A 1977 law ensures a low-cost, and in some cases free, legal abortion to any woman who fills one of four criteria:

  • She is under 18 or over 40 (cost to those in between: 1,500 shekels [$370]).
  • She is carrying a fetus with a serious mental or physical defect (free).
  • She claims that the fetus results from forbidden relations such as rape or incest (free) or, in the case of a married woman, that the baby is not her husband's (not free). Single women also fall under this clause, and they too must pay.
  • She shows that by continuing the pregnancy, her physical or mental health would be damaged (free).

In 1980, a fifth criterion that allowed abortions for women living in economic hardship was abolished due to pressure from religious political parties.

A woman who seeks to terminate a pregnancy must first seek approval, appearing before one of the 41 abortion committees operating in public and private hospitals around the country. These committees include three members — a physician whose field of expertise is obstetrics and gynecology; another physician who is either a family doctor, psychiatrist, internist or gynecologist, and a social worker. At least one woman must be present on each committee. Hospital pregnancy termination committees approve the vast majority of their requests.

Six separate committees consider requests for termination when a fetus is beyond 24 weeks old. No hospitals in Jerusalem, however, will perform these abortions.

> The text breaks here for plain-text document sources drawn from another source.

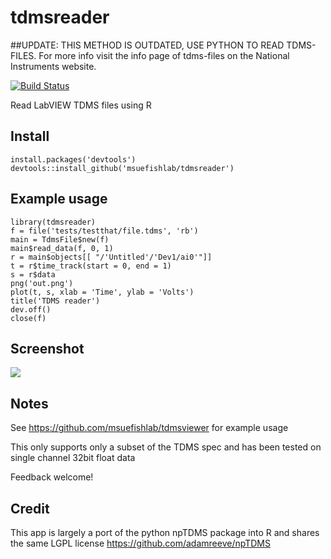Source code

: # tdmsreader
##UPDATE: THIS METHOD IS OUTDATED, USE PYTHON TO READ TDMS-FILES. For more info visit the info page of tdms-files on the National Instruments website.

[![Build Status](https://travis-ci.org/msuefishlab/tdmsreader.svg?branch=master)](https://travis-ci.org/msuefishlab/tdmsreader)

Read LabVIEW TDMS files using R


## Install

    install.packages('devtools')
    devtools::install_github('msuefishlab/tdmsreader')

## Example usage

    library(tdmsreader)
    f = file('tests/testthat/file.tdms', 'rb')
    main = TdmsFile$new(f)
    main$read_data(f, 0, 1)
    r = main$objects[[ "/'Untitled'/'Dev1/ai0'"]]
    t = r$time_track(start = 0, end = 1)
    s = r$data
    png('out.png')
    plot(t, s, xlab = 'Time', ylab = 'Volts')
    title('TDMS reader')
    dev.off()
    close(f)
   

## Screenshot

![](img/test.png)

## Notes

See https://github.com/msuefishlab/tdmsviewer for example usage

This only supports only a subset of the TDMS spec and has been tested on single channel 32bit float data

Feedback welcome!

## Credit

This app is largely a port of the python npTDMS package into R and shares the same LGPL license https://github.com/adamreeve/npTDMS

In 2012, 21,104 applications for termination of pregnancy - out of 21,689 (97%)- were approved. 20,063 pregnancies were actually terminated, approximately 10% of all known pregnancies in Israel. In addition, it is likely that more than 10,000 abortions were illegally performed in private doctors' clinics. The majority of these illegal abortions are performed on married women who are worried their applications may be rejected or take too long to process.

In January 2014 the Israeli Knesset passed a reform to the national health coverage law, gauranteeing free abortion proceedures to any patients between the ages of 20 and 33, regardless of circumstance.


Sources: United Nations Abortion Policies: A Global Review,
Kamin, Deborah. “Israel’s abortion law now among world’s most liberal,”
Times of Israel, (January 6, 2014)
Zonszein, Mairav. “Israel's abortion committees,” New York Times, (June 12, 2015)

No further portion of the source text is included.